#### Task instructions:
All of the listing below must be repeated word for word. Pictures are the only thing to omit.

#### Extracted entries:

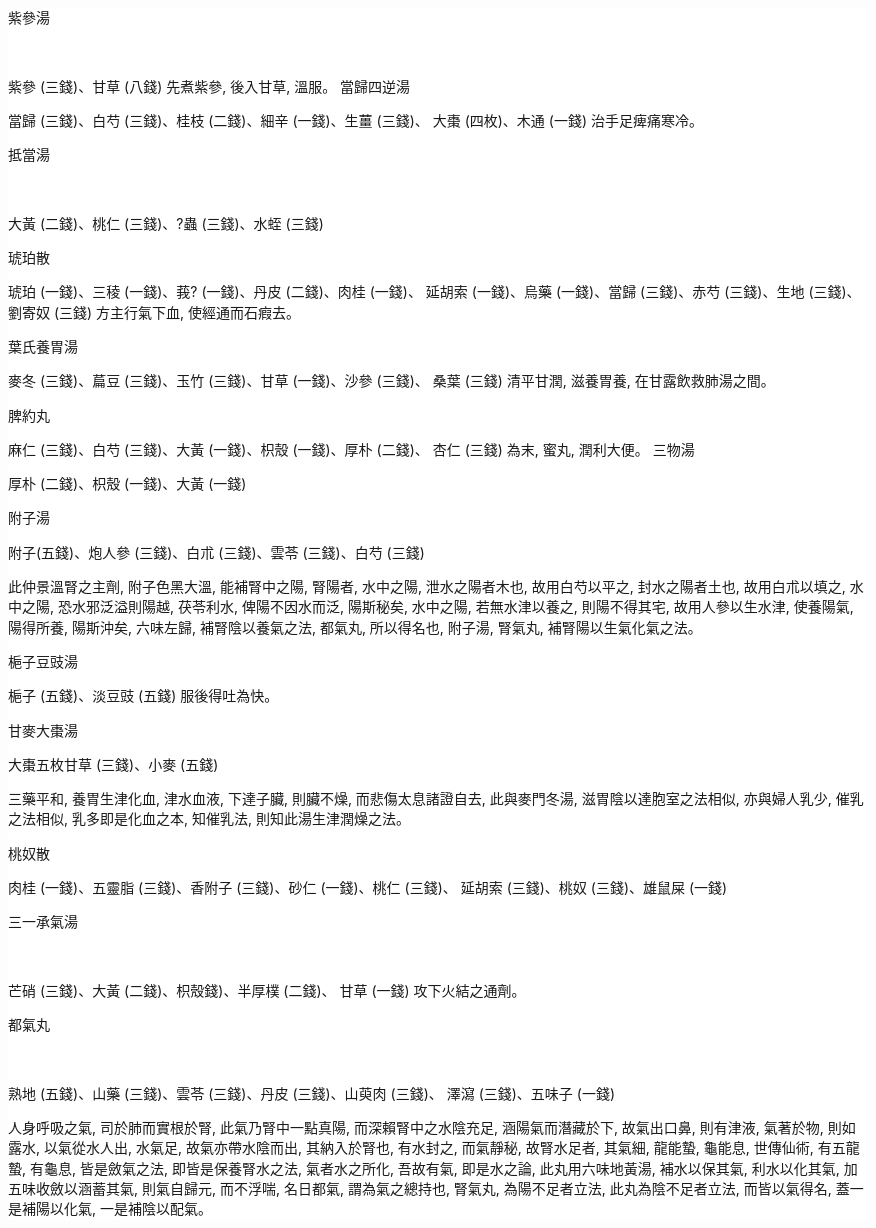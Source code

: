 紫參湯

 

紫參 (三錢)、甘草 (八錢) 先煮紫參, 後入甘草, 溫服。 當歸四逆湯 

當歸 (三錢)、白芍 (三錢)、桂枝 (二錢)、細辛 (一錢)、生薑 (三錢)、 大棗 (四枚)、木通 (一錢) 治手足痺痛寒冷。 

抵當湯

 

大黃 (二錢)、桃仁 (三錢)、?蟲 (三錢)、水蛭 (三錢) 

琥珀散

琥珀 (一錢)、三稜 (一錢)、莪? (一錢)、丹皮 (二錢)、肉桂 (一錢)、 延胡索 (一錢)、烏藥 (一錢)、當歸 (三錢)、赤芍 (三錢)、生地 (三錢)、 劉寄奴 (三錢) 方主行氣下血, 使經通而石瘕去。 

葉氏養胃湯

麥冬 (三錢)、萹豆 (三錢)、玉竹 (三錢)、甘草 (一錢)、沙參 (三錢)、 桑葉 (三錢) 清平甘潤, 滋養胃養, 在甘露飲救肺湯之間。 

脾約丸 

麻仁 (三錢)、白芍 (三錢)、大黃 (一錢)、枳殼 (一錢)、厚朴 (二錢)、 杏仁 (三錢) 為末, 蜜丸, 潤利大便。 三物湯 

厚朴 (二錢)、枳殼 (一錢)、大黃 (一錢) 

附子湯

附子(五錢)、炮人參 (三錢)、白朮 (三錢)、雲苓 (三錢)、白芍 (三錢) 

此仲景溫腎之主劑, 附子色黑大溫, 能補腎中之陽, 腎陽者, 水中之陽, 泄水之陽者木也, 故用白芍以平之, 封水之陽者土也, 故用白朮以填之, 水中之陽, 恐水邪泛溢則陽越, 茯苓利水, 俾陽不因水而泛, 陽斯秘矣, 水中之陽, 若無水津以養之, 則陽不得其宅, 故用人參以生水津, 使養陽氣, 陽得所養, 陽斯沖矣, 六味左歸, 補腎陰以養氣之法, 都氣丸, 所以得名也, 附子湯, 腎氣丸, 補腎陽以生氣化氣之法。 

梔子豆豉湯

梔子 (五錢)、淡豆豉 (五錢) 服後得吐為快。 

甘麥大棗湯

大棗五枚甘草 (三錢)、小麥 (五錢) 

三藥平和, 養胃生津化血, 津水血液, 下達子臟, 則臟不燥, 而悲傷太息諸證自去, 此與麥門冬湯, 滋胃陰以達胞室之法相似, 亦與婦人乳少, 催乳之法相似, 乳多即是化血之本, 知催乳法, 則知此湯生津潤燥之法。 

桃奴散

肉桂 (一錢)、五靈脂 (三錢)、香附子 (三錢)、砂仁 (一錢)、桃仁 (三錢)、 延胡索 (三錢)、桃奴 (三錢)、雄鼠屎 (一錢) 

三一承氣湯

 

芒硝 (三錢)、大黃 (二錢)、枳殼錢)、半厚樸 (二錢)、 甘草 (一錢) 攻下火結之通劑。 

都氣丸

 

熟地 (五錢)、山藥 (三錢)、雲苓 (三錢)、丹皮 (三錢)、山萸肉 (三錢)、 澤瀉 (三錢)、五味子 (一錢) 

人身呼吸之氣, 司於肺而實根於腎, 此氣乃腎中一點真陽, 而深賴腎中之水陰充足, 涵陽氣而潛藏於下, 故氣出口鼻, 則有津液, 氣著於物, 則如露水, 以氣從水人出, 水氣足, 故氣亦帶水陰而出, 其納入於腎也, 有水封之, 而氣靜秘, 故腎水足者, 其氣細, 龍能蟄, 龜能息, 世傳仙術, 有五龍蟄, 有龜息, 皆是斂氣之法, 即皆是保養腎水之法, 氣者水之所化, 吾故有氣, 即是水之論, 此丸用六味地黃湯, 補水以保其氣, 利水以化其氣, 加五味收斂以涵蓄其氣, 則氣自歸元, 而不浮喘, 名日都氣, 謂為氣之總持也, 腎氣丸, 為陽不足者立法, 此丸為陰不足者立法, 而皆以氣得名, 蓋一是補陽以化氣, 一是補陰以配氣。 
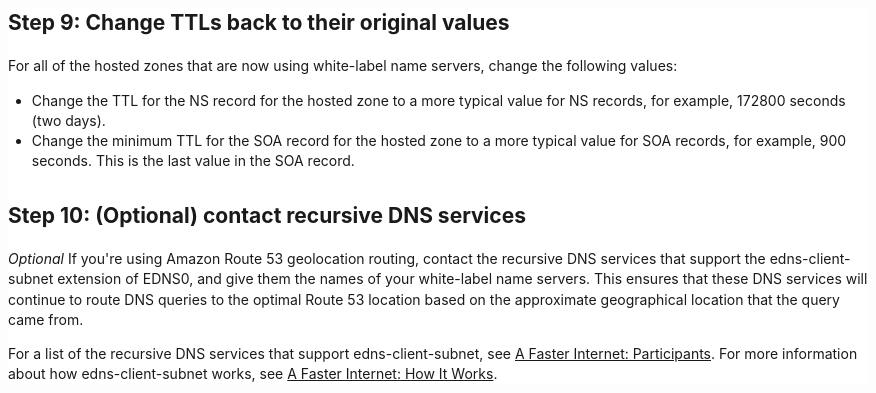 ## Step 9: Change TTLs back to their original values<a name="white-label-name-servers-change-ttls-back"></a>

For all of the hosted zones that are now using white\-label name servers, change the following values:
+ Change the TTL for the NS record for the hosted zone to a more typical value for NS records, for example, 172800 seconds \(two days\)\.
+ Change the minimum TTL for the SOA record for the hosted zone to a more typical value for SOA records, for example, 900 seconds\. This is the last value in the SOA record\.

## Step 10: \(Optional\) contact recursive DNS services<a name="white-label-name-servers-contact-recursive-dns-services"></a>

*Optional* If you're using Amazon Route 53 geolocation routing, contact the recursive DNS services that support the edns\-client\-subnet extension of EDNS0, and give them the names of your white\-label name servers\. This ensures that these DNS services will continue to route DNS queries to the optimal Route 53 location based on the approximate geographical location that the query came from\.

For a list of the recursive DNS services that support edns\-client\-subnet, see [A Faster Internet: Participants](http://www.afasterinternet.com/participants.htm)\. For more information about how edns\-client\-subnet works, see [A Faster Internet: How It Works](http://www.afasterinternet.com/howitworks.htm)\.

#### Task result:
Source code

: 紫參湯

 

紫參 (三錢)、甘草 (八錢) 先煮紫參, 後入甘草, 溫服。 當歸四逆湯 

當歸 (三錢)、白芍 (三錢)、桂枝 (二錢)、細辛 (一錢)、生薑 (三錢)、 大棗 (四枚)、木通 (一錢) 治手足痺痛寒冷。 

抵當湯

 

大黃 (二錢)、桃仁 (三錢)、?蟲 (三錢)、水蛭 (三錢) 

琥珀散

琥珀 (一錢)、三稜 (一錢)、莪? (一錢)、丹皮 (二錢)、肉桂 (一錢)、 延胡索 (一錢)、烏藥 (一錢)、當歸 (三錢)、赤芍 (三錢)、生地 (三錢)、 劉寄奴 (三錢) 方主行氣下血, 使經通而石瘕去。 

葉氏養胃湯

麥冬 (三錢)、萹豆 (三錢)、玉竹 (三錢)、甘草 (一錢)、沙參 (三錢)、 桑葉 (三錢) 清平甘潤, 滋養胃養, 在甘露飲救肺湯之間。 

脾約丸 

麻仁 (三錢)、白芍 (三錢)、大黃 (一錢)、枳殼 (一錢)、厚朴 (二錢)、 杏仁 (三錢) 為末, 蜜丸, 潤利大便。 三物湯 

厚朴 (二錢)、枳殼 (一錢)、大黃 (一錢) 

附子湯

附子(五錢)、炮人參 (三錢)、白朮 (三錢)、雲苓 (三錢)、白芍 (三錢) 

此仲景溫腎之主劑, 附子色黑大溫, 能補腎中之陽, 腎陽者, 水中之陽, 泄水之陽者木也, 故用白芍以平之, 封水之陽者土也, 故用白朮以填之, 水中之陽, 恐水邪泛溢則陽越, 茯苓利水, 俾陽不因水而泛, 陽斯秘矣, 水中之陽, 若無水津以養之, 則陽不得其宅, 故用人參以生水津, 使養陽氣, 陽得所養, 陽斯沖矣, 六味左歸, 補腎陰以養氣之法, 都氣丸, 所以得名也, 附子湯, 腎氣丸, 補腎陽以生氣化氣之法。 

梔子豆豉湯

梔子 (五錢)、淡豆豉 (五錢) 服後得吐為快。 

甘麥大棗湯

大棗五枚甘草 (三錢)、小麥 (五錢) 

三藥平和, 養胃生津化血, 津水血液, 下達子臟, 則臟不燥, 而悲傷太息諸證自去, 此與麥門冬湯, 滋胃陰以達胞室之法相似, 亦與婦人乳少, 催乳之法相似, 乳多即是化血之本, 知催乳法, 則知此湯生津潤燥之法。 

桃奴散

肉桂 (一錢)、五靈脂 (三錢)、香附子 (三錢)、砂仁 (一錢)、桃仁 (三錢)、 延胡索 (三錢)、桃奴 (三錢)、雄鼠屎 (一錢) 

三一承氣湯

 

芒硝 (三錢)、大黃 (二錢)、枳殼錢)、半厚樸 (二錢)、 甘草 (一錢) 攻下火結之通劑。 

都氣丸

 

熟地 (五錢)、山藥 (三錢)、雲苓 (三錢)、丹皮 (三錢)、山萸肉 (三錢)、 澤瀉 (三錢)、五味子 (一錢) 

人身呼吸之氣, 司於肺而實根於腎, 此氣乃腎中一點真陽, 而深賴腎中之水陰充足, 涵陽氣而潛藏於下, 故氣出口鼻, 則有津液, 氣著於物, 則如露水, 以氣從水人出, 水氣足, 故氣亦帶水陰而出, 其納入於腎也, 有水封之, 而氣靜秘, 故腎水足者, 其氣細, 龍能蟄, 龜能息, 世傳仙術, 有五龍蟄, 有龜息, 皆是斂氣之法, 即皆是保養腎水之法, 氣者水之所化, 吾故有氣, 即是水之論, 此丸用六味地黃湯, 補水以保其氣, 利水以化其氣, 加五味收斂以涵蓄其氣, 則氣自歸元, 而不浮喘, 名日都氣, 謂為氣之總持也, 腎氣丸, 為陽不足者立法, 此丸為陰不足者立法, 而皆以氣得名, 蓋一是補陽以化氣, 一是補陰以配氣。 
 ## Step 9: Change TTLs back to their original values<a name="white-label-name-servers-change-ttls-back"></a>

For all of the hosted zones that are now using white\-label name servers, change the following values:
+ Change the TTL for the NS record for the hosted zone to a more typical value for NS records, for example, 172800 seconds \(two days\)\.
+ Change the minimum TTL for the SOA record for the hosted zone to a more typical value for SOA records, for example, 900 seconds\. This is the last value in the SOA record\.

## Step 10: \(Optional\) contact recursive DNS services<a name="white-label-name-servers-contact-recursive-dns-services"></a>

*Optional* If you're using Amazon Route 53 geolocation routing, contact the recursive DNS services that support the edns\-client\-subnet extension of EDNS0, and give them the names of your white\-label name servers\. This ensures that these DNS services will continue to route DNS queries to the optimal Route 53 location based on the approximate geographical location that the query came from\.

For a list of the recursive DNS services that support edns\-client\-subnet, see [A Faster Internet: Participants](http://www.afasterinternet.com/participants.htm)\. For more information about how edns\-client\-subnet works, see [A Faster Internet: How It Works](http://www.afasterinternet.com/howitworks.htm)\.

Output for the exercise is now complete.